California schools get hundreds of millions of dollars a year from the state to identify and assist disabled children who have mental health problems.

But we don’t know how the money is spent or if it is helping the kids perform better in school.

mental-health-270That’s the main finding of a recent report by the California State Auditor, and it will be on the agenda Wednesday at a hearing of the Senate’s mental health committee.

“It appears we give all this money to the schools, hundreds of millions of dollars every year, and yet … we don’t have some kind of way of measuring performance,” said state Sen. Jim Beall (D-San Jose), who chairs the committee. “We don’t know how our dollars are being spent. It’s essentially a black box.”

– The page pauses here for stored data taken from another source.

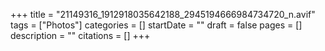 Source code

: +++
title = "21149316_1912918035642188_2945194666984734720_n.avif"
tags = ["Photos"]
categories = []
startDate = ""
draft = false
pages = []
description = ""
citations = []
+++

The 2014-15 state budget allocated $426 million for mental health in special education programs, according to Beall’s office.

Wednesday’s hearing will include discussion of a bill (SB 884) recently introduced by Beall that would make school districts and the California Department of Education accountable for the effectiveness and costs of the behavioral services provided in those programs.

Beall’s bill echoes the auditor’s report, released on Jan. 19, which says state law should require the department to report yearly on outcomes — including graduation and dropout rates — for those students.

The report also says school districts should be required to track and report what they spend on mental health services for the students.

The schools’ responsibility for mental health is relatively new. A law that took effect in July 2011 transferred that authority from county mental health departments to local school districts.

Since then, many schools have reduced the number of mental health services available for some children, and there has been no accounting of whether the services children did receive have actually benefited them, according to the audit.

About 700,000 children in California “suffer from a severe emotional disturbance,” but no more than 120,000 of them get help for it, the report said.

“If you have 700,000 kids who need services, and only 120,000 kids are provided services, there’s kind of a gap there,” Beall said. “The question becomes, what happens to those half a million kids?”

The 2011 changeover was proposed by Gov. Brown as part of a budget deal.

At the time, “the governor stated that the change would lead to greater cost containment and create a stronger connection between services and student educational outcomes,” according to the auditor report.

But with the lack of reporting and oversight, there is no way to know whether that has happened or not, Beall said.

Because the change was part of a larger budget deal, lawmakers never fully hashed out the best way to set it up in the schools, he added. That dialogue will start in earnest at today’s hearing, Beall said.